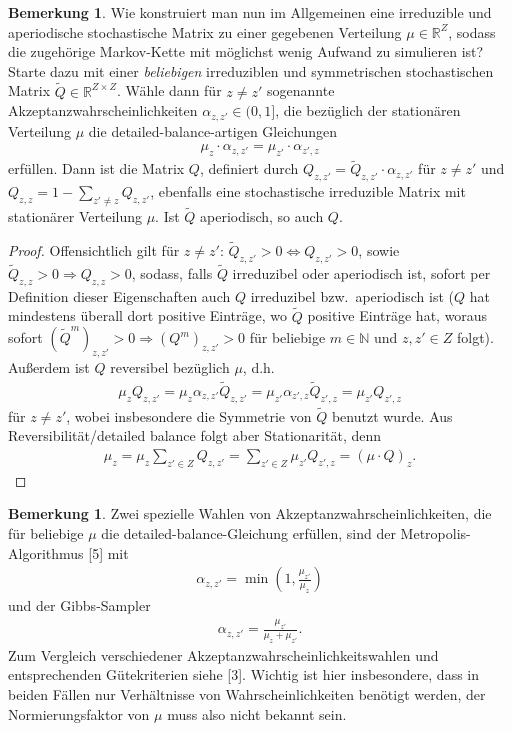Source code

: \documentclass[twoside]{article}
\theoremstyle{definition}
\newtheorem{remark}[theorem]{Bemerkung}
\begin{document}
\begin{remark}
Wie konstruiert man nun im Allgemeinen eine irreduzible und aperiodische stochastische Matrix zu einer gegebenen Verteilung $\mu \in \mathbb{R}^Z$, sodass die zugehörige Markov-Kette mit möglichst wenig Aufwand zu simulieren ist? Starte dazu mit einer \textit{beliebigen} irreduziblen und symmetrischen stochastischen Matrix $\tilde{Q} \in \mathbb{R}^{Z \times Z}$. Wähle dann für $z \neq z'$ sogenannte Akzeptanzwahrscheinlichkeiten $\alpha_{z,z'} \in (0,1]$, die bezüglich der stationären Verteilung $\mu$ die detailed-balance-artigen Gleichungen
\begin{align}
\mu_z \cdot \alpha_{z,z'} = \mu_{z'} \cdot \alpha_{z',z}
\end{align}
erfüllen. Dann ist die Matrix $Q$, definiert durch $Q_{z,z'}=\tilde{Q}_{z,z'} \cdot \alpha_{z,z'}$ für $z \neq z'$ und $Q_{z,z} = 1 - \sum_{z' \neq z} Q_{z,z'}$, ebenfalls eine stochastische irreduzible Matrix mit stationärer Verteilung $\mu$. Ist $\tilde{Q}$ aperiodisch, so auch $Q$.
\end{remark}
\begin{proof}
Offensichtlich gilt für $z \neq z'$: $\tilde{Q}_{z,z'}>0 \Leftrightarrow Q_{z,z'}>0$, sowie $\tilde{Q}_{z,z} > 0 \Rightarrow Q_{z,z}>0$, sodass, falls $\tilde{Q}$ irreduzibel oder aperiodisch ist, sofort per Definition dieser Eigenschaften auch $Q$ irreduzibel bzw.\ aperiodisch ist ($Q$ hat mindestens überall dort positive Einträge, wo $\tilde{Q}$ positive Einträge hat, woraus sofort $(\tilde{Q}^m)_{z,z'}>0 \Rightarrow (Q^m)_{z,z'}>0$ für beliebige $m \in \mathbb{N}$ und $z,z' \in Z$ folgt). Außerdem ist $Q$ reversibel bezüglich $\mu$, d.h.\
\begin{align}
\mu_z Q_{z,z'} = \mu_z \alpha_{z,z'} \tilde{Q}_{z,z'} = \mu_{z'} \alpha_{z',z} \tilde{Q}_{z',z} = \mu_{z'} Q_{z',z}
\end{align}
für $z \neq z'$, wobei insbesondere die Symmetrie von $\tilde{Q}$ benutzt wurde. Aus Reversibilität/detailed balance folgt aber Stationarität, denn
\begin{align}
\mu_z = \mu_z \sum_{z' \in Z} Q_{z,z'} = \sum_{z'\in Z} \mu_{z'} Q_{z',z} = (\mu \cdot Q)_z.
\end{align}
\end{proof}
\begin{remark}
Zwei spezielle Wahlen von Akzeptanzwahrscheinlichkeiten, die für beliebige $\mu$ die detailed-balance-Gleichung erfüllen, sind der Metropolis-Algorithmus [5] mit
\begin{align}
\alpha_{z,z'} = \min\left(1,\frac{\mu_{z'}}{\mu_z}\right)
\end{align}
und der Gibbs-Sampler
\begin{align}
\alpha_{z,z'} = \frac{\mu_{z'}}{\mu_z+\mu_{z'}}.
\end{align}
Zum Vergleich verschiedener Akzeptanzwahrscheinlichkeitswahlen und entsprechenden Gütekriterien siehe [3]. Wichtig ist hier insbesondere, dass in beiden Fällen nur Verhältnisse von Wahrscheinlichkeiten benötigt werden, der Normierungsfaktor von $\mu$ muss also nicht bekannt sein.
\end{remark}
\end{document}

Exercise description:
The data above should be repeated exactly, minus any pictures.

Result of this task:
Source code

: \documentclass[twoside]{article}
\theoremstyle{definition}
\newtheorem{remark}[theorem]{Bemerkung}
\begin{document}
\begin{remark}
Wie konstruiert man nun im Allgemeinen eine irreduzible und aperiodische stochastische Matrix zu einer gegebenen Verteilung $\mu \in \mathbb{R}^Z$, sodass die zugehörige Markov-Kette mit möglichst wenig Aufwand zu simulieren ist? Starte dazu mit einer \textit{beliebigen} irreduziblen und symmetrischen stochastischen Matrix $\tilde{Q} \in \mathbb{R}^{Z \times Z}$. Wähle dann für $z \neq z'$ sogenannte Akzeptanzwahrscheinlichkeiten $\alpha_{z,z'} \in (0,1]$, die bezüglich der stationären Verteilung $\mu$ die detailed-balance-artigen Gleichungen
\begin{align}
\mu_z \cdot \alpha_{z,z'} = \mu_{z'} \cdot \alpha_{z',z}
\end{align}
erfüllen. Dann ist die Matrix $Q$, definiert durch $Q_{z,z'}=\tilde{Q}_{z,z'} \cdot \alpha_{z,z'}$ für $z \neq z'$ und $Q_{z,z} = 1 - \sum_{z' \neq z} Q_{z,z'}$, ebenfalls eine stochastische irreduzible Matrix mit stationärer Verteilung $\mu$. Ist $\tilde{Q}$ aperiodisch, so auch $Q$.
\end{remark}
\begin{proof}
Offensichtlich gilt für $z \neq z'$: $\tilde{Q}_{z,z'}>0 \Leftrightarrow Q_{z,z'}>0$, sowie $\tilde{Q}_{z,z} > 0 \Rightarrow Q_{z,z}>0$, sodass, falls $\tilde{Q}$ irreduzibel oder aperiodisch ist, sofort per Definition dieser Eigenschaften auch $Q$ irreduzibel bzw.\ aperiodisch ist ($Q$ hat mindestens überall dort positive Einträge, wo $\tilde{Q}$ positive Einträge hat, woraus sofort $(\tilde{Q}^m)_{z,z'}>0 \Rightarrow (Q^m)_{z,z'}>0$ für beliebige $m \in \mathbb{N}$ und $z,z' \in Z$ folgt). Außerdem ist $Q$ reversibel bezüglich $\mu$, d.h.\
\begin{align}
\mu_z Q_{z,z'} = \mu_z \alpha_{z,z'} \tilde{Q}_{z,z'} = \mu_{z'} \alpha_{z',z} \tilde{Q}_{z',z} = \mu_{z'} Q_{z',z}
\end{align}
für $z \neq z'$, wobei insbesondere die Symmetrie von $\tilde{Q}$ benutzt wurde. Aus Reversibilität/detailed balance folgt aber Stationarität, denn
\begin{align}
\mu_z = \mu_z \sum_{z' \in Z} Q_{z,z'} = \sum_{z'\in Z} \mu_{z'} Q_{z',z} = (\mu \cdot Q)_z.
\end{align}
\end{proof}
\begin{remark}
Zwei spezielle Wahlen von Akzeptanzwahrscheinlichkeiten, die für beliebige $\mu$ die detailed-balance-Gleichung erfüllen, sind der Metropolis-Algorithmus [5] mit
\begin{align}
\alpha_{z,z'} = \min\left(1,\frac{\mu_{z'}}{\mu_z}\right)
\end{align}
und der Gibbs-Sampler
\begin{align}
\alpha_{z,z'} = \frac{\mu_{z'}}{\mu_z+\mu_{z'}}.
\end{align}
Zum Vergleich verschiedener Akzeptanzwahrscheinlichkeitswahlen und entsprechenden Gütekriterien siehe [3]. Wichtig ist hier insbesondere, dass in beiden Fällen nur Verhältnisse von Wahrscheinlichkeiten benötigt werden, der Normierungsfaktor von $\mu$ muss also nicht bekannt sein.
\end{remark}
\end{document}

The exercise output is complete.